How does it work? (1) Algorithm trained on large data set with known results. (2) Algorithm finds patterns in data—e.g., “emails with ‘BUY NOW’ usually spam”. (3) With new email, algorithm uses learned patterns predict—”this probably spam”. (4) If prediction wrong, algorithm adjusts.
Practical example: Netflix uses ML. Netflix collects millions data: which movies watch, how many minutes watch, who watches with. Then ML finds patterns—”people loving sci-fi often love horror too”. Then recommends similar movies.
Types of ML: (1) Supervised learning—algorithm learns with knowledge what right (classification, regression); (2) Unsupervised learning—algorithm finds patterns itself (clustering); (3) Reinforcement learning—algorithm learns through rewards punishments (like game AI).

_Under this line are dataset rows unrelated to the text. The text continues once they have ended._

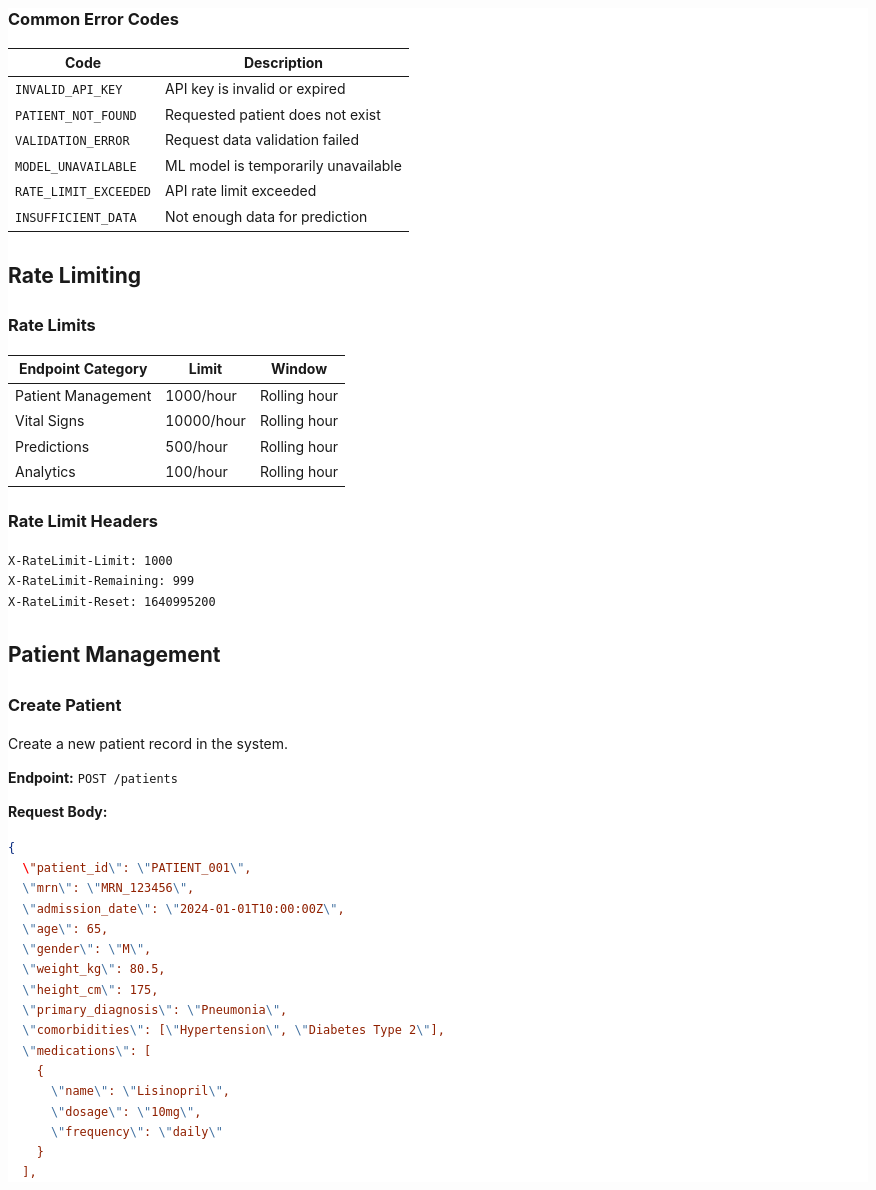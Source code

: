 ### Common Error Codes

| Code | Description |
|------|-------------|
| `INVALID_API_KEY` | API key is invalid or expired |
| `PATIENT_NOT_FOUND` | Requested patient does not exist |
| `VALIDATION_ERROR` | Request data validation failed |
| `MODEL_UNAVAILABLE` | ML model is temporarily unavailable |
| `RATE_LIMIT_EXCEEDED` | API rate limit exceeded |
| `INSUFFICIENT_DATA` | Not enough data for prediction |

## Rate Limiting

### Rate Limits

| Endpoint Category | Limit | Window |
|-------------------|-------|---------|
| Patient Management | 1000/hour | Rolling hour |
| Vital Signs | 10000/hour | Rolling hour |  
| Predictions | 500/hour | Rolling hour |
| Analytics | 100/hour | Rolling hour |

### Rate Limit Headers

```http
X-RateLimit-Limit: 1000
X-RateLimit-Remaining: 999
X-RateLimit-Reset: 1640995200
```

## Patient Management

### Create Patient

Create a new patient record in the system.

**Endpoint:** `POST /patients`

**Request Body:**
```json
{
  \"patient_id\": \"PATIENT_001\",
  \"mrn\": \"MRN_123456\",
  \"admission_date\": \"2024-01-01T10:00:00Z\",
  \"age\": 65,
  \"gender\": \"M\",
  \"weight_kg\": 80.5,
  \"height_cm\": 175,
  \"primary_diagnosis\": \"Pneumonia\",
  \"comorbidities\": [\"Hypertension\", \"Diabetes Type 2\"],
  \"medications\": [
    {
      \"name\": \"Lisinopril\",
      \"dosage\": \"10mg\",
      \"frequency\": \"daily\"
    }
  ],
```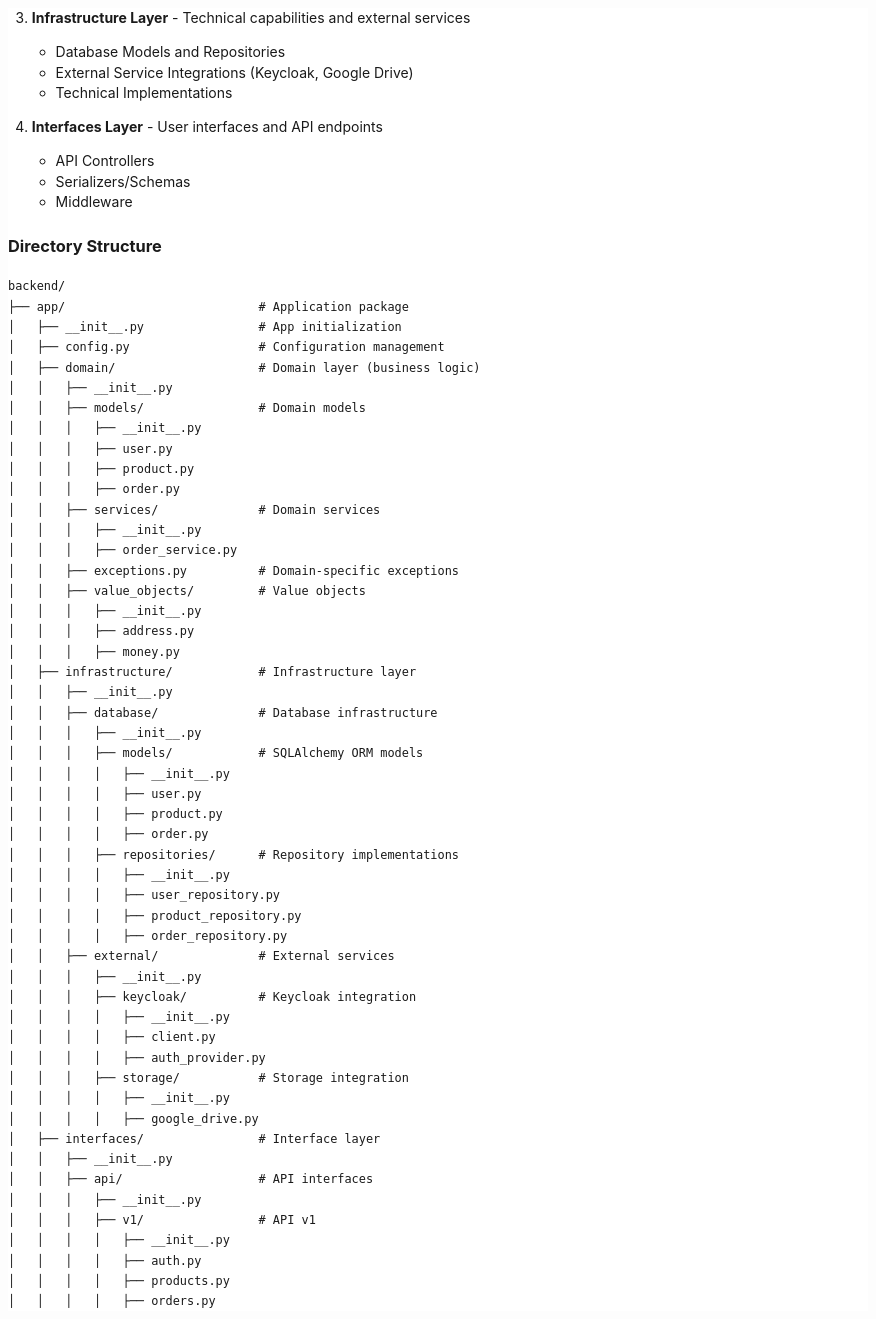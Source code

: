 3. **Infrastructure Layer** - Technical capabilities and external services
   - Database Models and Repositories
   - External Service Integrations (Keycloak, Google Drive)
   - Technical Implementations

4. **Interfaces Layer** - User interfaces and API endpoints
   - API Controllers
   - Serializers/Schemas
   - Middleware

### Directory Structure

```
backend/
├── app/                           # Application package
│   ├── __init__.py                # App initialization
│   ├── config.py                  # Configuration management
│   ├── domain/                    # Domain layer (business logic)
│   │   ├── __init__.py
│   │   ├── models/                # Domain models
│   │   │   ├── __init__.py
│   │   │   ├── user.py
│   │   │   ├── product.py
│   │   │   ├── order.py
│   │   ├── services/              # Domain services
│   │   │   ├── __init__.py
│   │   │   ├── order_service.py
│   │   ├── exceptions.py          # Domain-specific exceptions
│   │   ├── value_objects/         # Value objects
│   │   │   ├── __init__.py
│   │   │   ├── address.py
│   │   │   ├── money.py
│   ├── infrastructure/            # Infrastructure layer
│   │   ├── __init__.py
│   │   ├── database/              # Database infrastructure
│   │   │   ├── __init__.py
│   │   │   ├── models/            # SQLAlchemy ORM models
│   │   │   │   ├── __init__.py
│   │   │   │   ├── user.py
│   │   │   │   ├── product.py
│   │   │   │   ├── order.py
│   │   │   ├── repositories/      # Repository implementations
│   │   │   │   ├── __init__.py
│   │   │   │   ├── user_repository.py
│   │   │   │   ├── product_repository.py
│   │   │   │   ├── order_repository.py
│   │   ├── external/              # External services
│   │   │   ├── __init__.py
│   │   │   ├── keycloak/          # Keycloak integration
│   │   │   │   ├── __init__.py
│   │   │   │   ├── client.py
│   │   │   │   ├── auth_provider.py
│   │   │   ├── storage/           # Storage integration
│   │   │   │   ├── __init__.py
│   │   │   │   ├── google_drive.py
│   ├── interfaces/                # Interface layer
│   │   ├── __init__.py
│   │   ├── api/                   # API interfaces
│   │   │   ├── __init__.py
│   │   │   ├── v1/                # API v1
│   │   │   │   ├── __init__.py
│   │   │   │   ├── auth.py
│   │   │   │   ├── products.py
│   │   │   │   ├── orders.py
```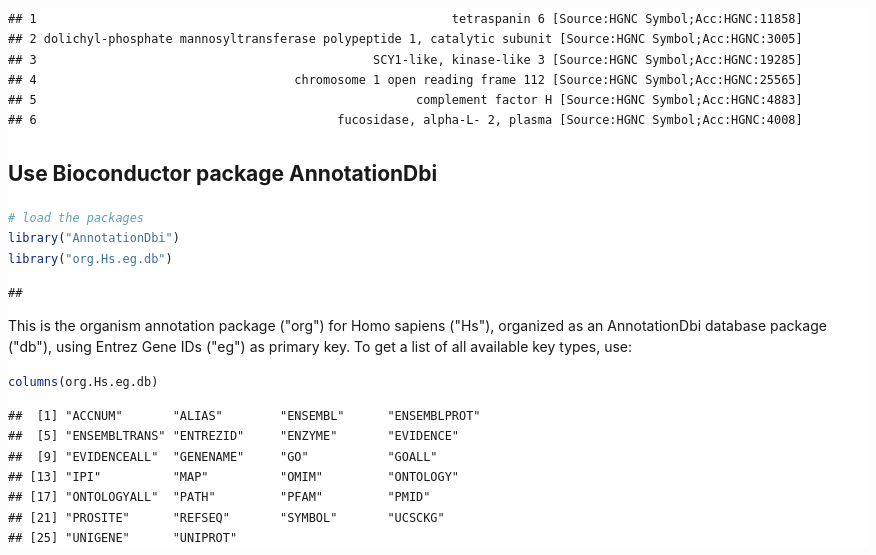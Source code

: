     ## 1                                                          tetraspanin 6 [Source:HGNC Symbol;Acc:HGNC:11858]
    ## 2 dolichyl-phosphate mannosyltransferase polypeptide 1, catalytic subunit [Source:HGNC Symbol;Acc:HGNC:3005]
    ## 3                                               SCY1-like, kinase-like 3 [Source:HGNC Symbol;Acc:HGNC:19285]
    ## 4                                    chromosome 1 open reading frame 112 [Source:HGNC Symbol;Acc:HGNC:25565]
    ## 5                                                     complement factor H [Source:HGNC Symbol;Acc:HGNC:4883]
    ## 6                                          fucosidase, alpha-L- 2, plasma [Source:HGNC Symbol;Acc:HGNC:4008]

Use Bioconductor package AnnotationDbi
--------------------------------------

``` r
# load the packages
library("AnnotationDbi")
library("org.Hs.eg.db")
```

    ## 

This is the organism annotation package ("org") for Homo sapiens ("Hs"), organized as an AnnotationDbi database package ("db"), using Entrez Gene IDs ("eg") as primary key. To get a list of all available key types, use:

``` r
columns(org.Hs.eg.db)
```

    ##  [1] "ACCNUM"       "ALIAS"        "ENSEMBL"      "ENSEMBLPROT" 
    ##  [5] "ENSEMBLTRANS" "ENTREZID"     "ENZYME"       "EVIDENCE"    
    ##  [9] "EVIDENCEALL"  "GENENAME"     "GO"           "GOALL"       
    ## [13] "IPI"          "MAP"          "OMIM"         "ONTOLOGY"    
    ## [17] "ONTOLOGYALL"  "PATH"         "PFAM"         "PMID"        
    ## [21] "PROSITE"      "REFSEQ"       "SYMBOL"       "UCSCKG"      
    ## [25] "UNIGENE"      "UNIPROT"
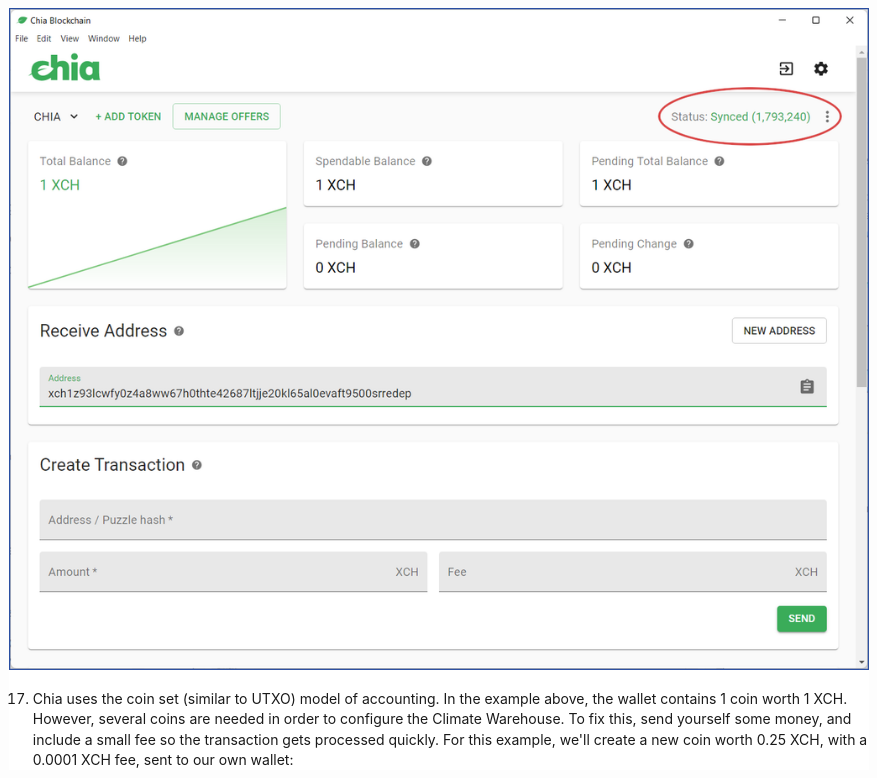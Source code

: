   <img src="images/data_layer/16_synced.png" alt="Synced wallet"/>
</figure>
<br/>

17. Chia uses the coin set (similar to UTXO) model of accounting. In the example above, the wallet contains 1 coin worth 1 XCH. However, several coins are needed in order to configure the Climate Warehouse. To fix this, send yourself some money, and include a small fee so the transaction gets processed quickly. For this example, we'll create a new coin worth 0.25 XCH, with a 0.0001 XCH fee, sent to our own wallet:

<figure>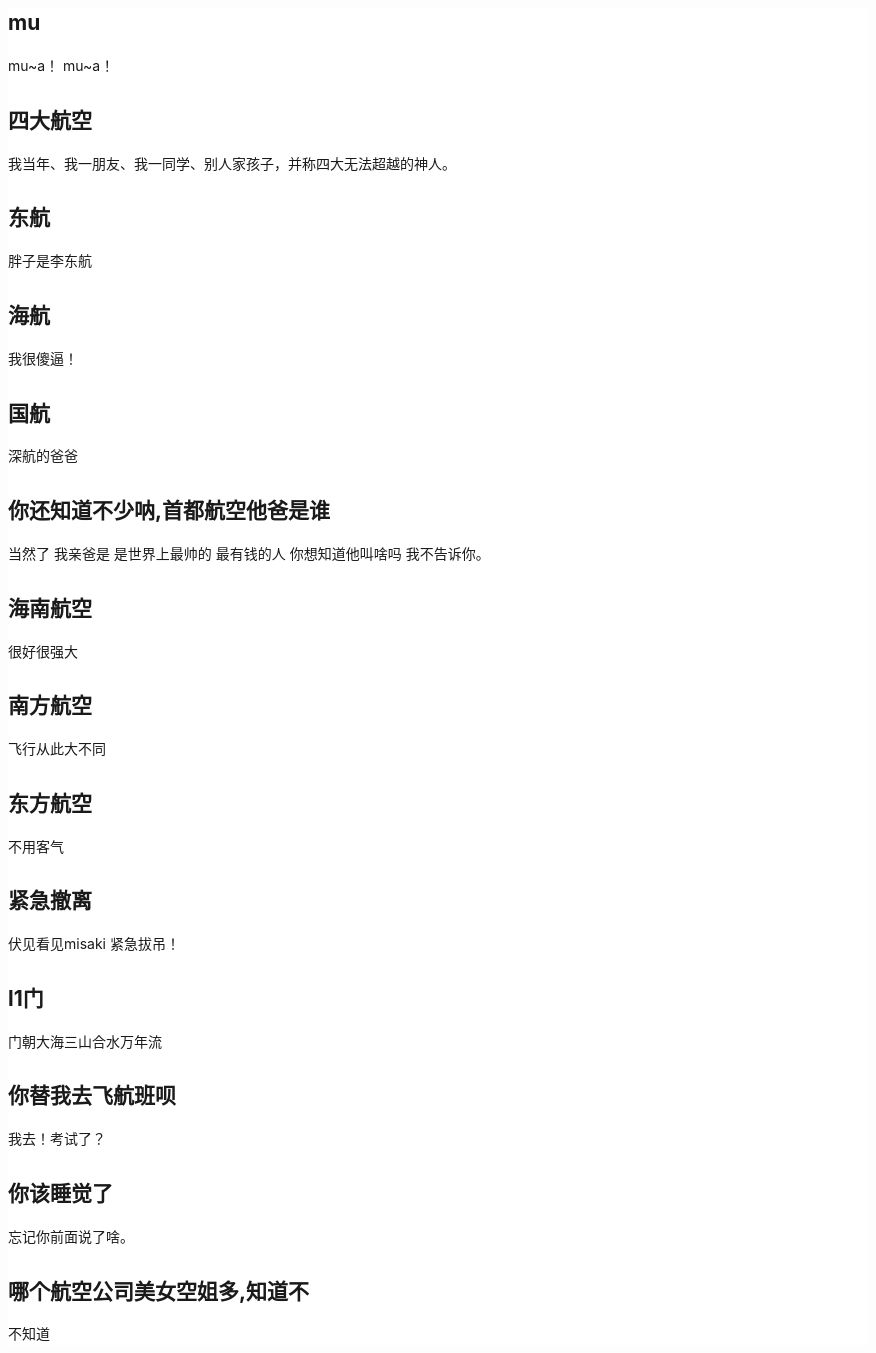 ## mu
mu~a！ mu~a！

## 四大航空
我当年、我一朋友、我一同学、别人家孩子，并称四大无法超越的神人。

## 东航
胖子是李东航

## 海航
我很傻逼！

## 国航
深航的爸爸

## 你还知道不少呐,首都航空他爸是谁
当然了 我亲爸是 是世界上最帅的 最有钱的人 你想知道他叫啥吗 我不告诉你。

## 海南航空
很好很强大

## 南方航空
飞行从此大不同

## 东方航空
不用客气

## 紧急撤离
伏见看见misaki 紧急拔吊！

## l1门
门朝大海三山合水万年流

## 你替我去飞航班呗
我去！考试了？

## 你该睡觉了
忘记你前面说了啥。

## 哪个航空公司美女空姐多,知道不
不知道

ML advantages: (1) Automation—instead writing rules, system auto-adapts; (2) Scalability—more data better model; (3) Adaptability—system changes when data changes; (4) Prediction—can predict future with good accuracy.
However, ML has problems: (1) Needs data—needs millions examples good model; (2) Bias—if data has biases, model will be biased; (3) Opaque—unclear how model reaches conclusions; (4) Costly—training expensive.
For startups: ML is powerful tool. Use for predictions, classifications, recommendations.